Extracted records
▼

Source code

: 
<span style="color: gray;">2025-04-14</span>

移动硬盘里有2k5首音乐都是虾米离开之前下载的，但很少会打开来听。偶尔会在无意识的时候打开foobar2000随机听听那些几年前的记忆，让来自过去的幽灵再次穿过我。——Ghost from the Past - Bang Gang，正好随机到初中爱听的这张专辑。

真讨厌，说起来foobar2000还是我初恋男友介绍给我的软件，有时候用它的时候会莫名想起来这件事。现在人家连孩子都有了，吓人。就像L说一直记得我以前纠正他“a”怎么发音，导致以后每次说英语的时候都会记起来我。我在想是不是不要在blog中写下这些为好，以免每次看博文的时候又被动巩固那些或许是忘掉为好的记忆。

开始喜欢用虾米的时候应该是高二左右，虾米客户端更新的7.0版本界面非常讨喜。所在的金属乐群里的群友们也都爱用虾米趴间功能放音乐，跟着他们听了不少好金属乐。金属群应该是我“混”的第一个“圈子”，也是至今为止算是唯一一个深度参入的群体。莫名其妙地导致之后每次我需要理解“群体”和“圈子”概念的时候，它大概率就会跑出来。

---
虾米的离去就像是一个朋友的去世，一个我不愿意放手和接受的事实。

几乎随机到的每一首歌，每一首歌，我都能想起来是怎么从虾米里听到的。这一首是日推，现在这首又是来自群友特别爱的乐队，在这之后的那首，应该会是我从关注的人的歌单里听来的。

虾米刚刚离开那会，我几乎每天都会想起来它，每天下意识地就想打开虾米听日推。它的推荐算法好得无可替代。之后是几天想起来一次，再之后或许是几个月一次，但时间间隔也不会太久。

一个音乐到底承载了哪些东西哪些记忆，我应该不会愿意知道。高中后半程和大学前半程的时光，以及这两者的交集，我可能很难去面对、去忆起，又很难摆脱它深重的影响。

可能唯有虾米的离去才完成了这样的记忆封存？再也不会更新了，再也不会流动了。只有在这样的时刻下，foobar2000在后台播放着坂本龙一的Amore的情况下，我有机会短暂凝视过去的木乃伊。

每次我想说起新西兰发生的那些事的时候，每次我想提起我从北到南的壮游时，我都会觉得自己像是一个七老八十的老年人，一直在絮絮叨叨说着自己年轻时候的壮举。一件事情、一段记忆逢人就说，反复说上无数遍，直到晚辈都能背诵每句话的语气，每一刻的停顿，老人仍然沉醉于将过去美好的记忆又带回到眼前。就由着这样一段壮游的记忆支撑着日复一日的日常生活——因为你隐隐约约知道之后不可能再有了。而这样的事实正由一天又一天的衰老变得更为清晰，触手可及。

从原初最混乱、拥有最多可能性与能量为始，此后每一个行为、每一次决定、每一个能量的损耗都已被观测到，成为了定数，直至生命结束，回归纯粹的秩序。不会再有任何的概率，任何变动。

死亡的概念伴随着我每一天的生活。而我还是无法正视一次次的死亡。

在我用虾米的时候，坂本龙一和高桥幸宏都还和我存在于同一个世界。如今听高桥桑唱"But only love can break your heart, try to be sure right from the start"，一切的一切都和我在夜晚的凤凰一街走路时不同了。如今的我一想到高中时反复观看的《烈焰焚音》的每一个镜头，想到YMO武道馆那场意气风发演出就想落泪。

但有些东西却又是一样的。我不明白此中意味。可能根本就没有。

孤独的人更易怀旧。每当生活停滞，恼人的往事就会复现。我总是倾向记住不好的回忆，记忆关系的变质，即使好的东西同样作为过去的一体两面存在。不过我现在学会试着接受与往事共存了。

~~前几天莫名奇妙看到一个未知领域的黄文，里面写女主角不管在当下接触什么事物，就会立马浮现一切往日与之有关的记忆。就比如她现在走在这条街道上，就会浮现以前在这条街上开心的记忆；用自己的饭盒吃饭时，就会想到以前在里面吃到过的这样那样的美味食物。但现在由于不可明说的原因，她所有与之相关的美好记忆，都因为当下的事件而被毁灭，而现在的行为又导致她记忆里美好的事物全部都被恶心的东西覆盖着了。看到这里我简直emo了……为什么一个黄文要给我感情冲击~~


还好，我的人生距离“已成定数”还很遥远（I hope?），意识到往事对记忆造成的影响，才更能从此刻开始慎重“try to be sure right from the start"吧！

▲
▼

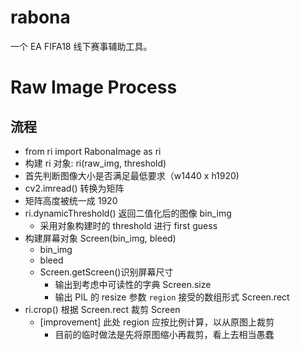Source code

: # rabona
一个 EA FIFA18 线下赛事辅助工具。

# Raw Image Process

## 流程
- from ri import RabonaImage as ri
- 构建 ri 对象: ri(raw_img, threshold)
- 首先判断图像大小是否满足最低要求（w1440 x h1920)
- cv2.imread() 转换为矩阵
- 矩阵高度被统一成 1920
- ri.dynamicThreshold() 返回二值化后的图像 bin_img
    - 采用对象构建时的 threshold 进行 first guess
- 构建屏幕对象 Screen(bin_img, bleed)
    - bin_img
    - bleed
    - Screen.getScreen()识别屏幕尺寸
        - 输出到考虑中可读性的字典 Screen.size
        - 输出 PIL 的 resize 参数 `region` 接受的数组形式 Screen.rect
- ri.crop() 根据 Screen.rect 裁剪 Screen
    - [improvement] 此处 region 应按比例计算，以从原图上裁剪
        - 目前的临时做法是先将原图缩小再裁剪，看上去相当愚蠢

▲
▼

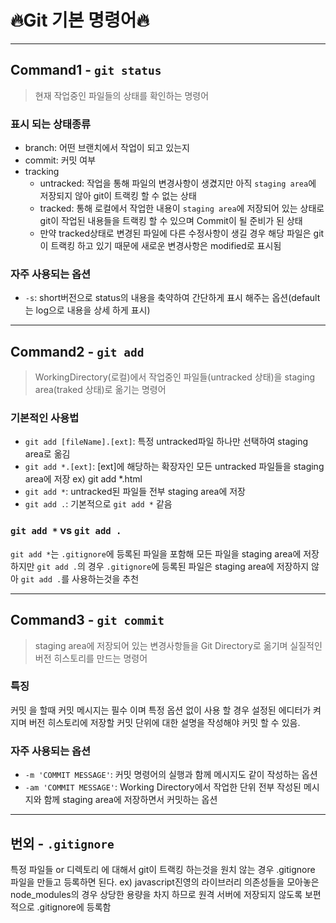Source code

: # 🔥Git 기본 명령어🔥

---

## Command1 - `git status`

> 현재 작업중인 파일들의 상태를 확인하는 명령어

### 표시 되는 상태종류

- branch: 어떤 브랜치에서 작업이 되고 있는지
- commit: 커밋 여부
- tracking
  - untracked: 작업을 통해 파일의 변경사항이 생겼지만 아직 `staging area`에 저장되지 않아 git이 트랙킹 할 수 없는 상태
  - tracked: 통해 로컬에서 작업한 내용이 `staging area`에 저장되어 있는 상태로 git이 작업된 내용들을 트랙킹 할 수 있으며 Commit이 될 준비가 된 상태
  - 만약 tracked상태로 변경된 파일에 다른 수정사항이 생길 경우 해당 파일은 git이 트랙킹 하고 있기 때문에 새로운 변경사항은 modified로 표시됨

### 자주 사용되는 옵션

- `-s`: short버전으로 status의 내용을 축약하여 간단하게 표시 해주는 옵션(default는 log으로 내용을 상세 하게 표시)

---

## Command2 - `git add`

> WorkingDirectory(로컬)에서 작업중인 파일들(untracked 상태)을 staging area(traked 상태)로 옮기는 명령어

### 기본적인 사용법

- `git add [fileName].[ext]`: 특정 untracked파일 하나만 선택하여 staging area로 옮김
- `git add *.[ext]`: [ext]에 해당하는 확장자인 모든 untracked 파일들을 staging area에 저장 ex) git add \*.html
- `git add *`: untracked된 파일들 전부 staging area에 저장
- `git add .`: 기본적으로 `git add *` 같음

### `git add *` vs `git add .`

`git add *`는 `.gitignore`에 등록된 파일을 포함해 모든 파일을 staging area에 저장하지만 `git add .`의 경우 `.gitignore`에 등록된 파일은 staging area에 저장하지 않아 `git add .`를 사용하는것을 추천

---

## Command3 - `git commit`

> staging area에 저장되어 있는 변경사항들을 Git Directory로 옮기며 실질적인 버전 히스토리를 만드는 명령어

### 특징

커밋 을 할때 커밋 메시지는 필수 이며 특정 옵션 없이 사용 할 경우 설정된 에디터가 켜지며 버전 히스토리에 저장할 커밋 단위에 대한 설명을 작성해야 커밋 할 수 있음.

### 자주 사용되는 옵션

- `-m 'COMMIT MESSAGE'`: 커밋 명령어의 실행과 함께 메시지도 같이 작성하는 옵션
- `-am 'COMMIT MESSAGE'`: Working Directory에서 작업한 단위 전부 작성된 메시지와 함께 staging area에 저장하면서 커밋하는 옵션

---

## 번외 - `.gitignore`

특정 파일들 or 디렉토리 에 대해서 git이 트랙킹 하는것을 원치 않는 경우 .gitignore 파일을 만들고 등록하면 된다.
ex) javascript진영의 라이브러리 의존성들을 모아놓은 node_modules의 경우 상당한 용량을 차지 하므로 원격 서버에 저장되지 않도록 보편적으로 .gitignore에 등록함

▲

Both the line containing "특정 파일들 or 디렉토리" and the line containing "ex) javascript진영의 라이브러리" belong in the answer. Print them and every line above that falls between them exactly, and no others.

* **SOLUTION TO THIS PROBLEM**:
특정 파일들 or 디렉토리 에 대해서 git이 트랙킹 하는것을 원치 않는 경우 .gitignore 파일을 만들고 등록하면 된다.
ex) javascript진영의 라이브러리 의존성들을 모아놓은 node_modules의 경우 상당한 용량을 차지 하므로 원격 서버에 저장되지 않도록 보편적으로 .gitignore에 등록함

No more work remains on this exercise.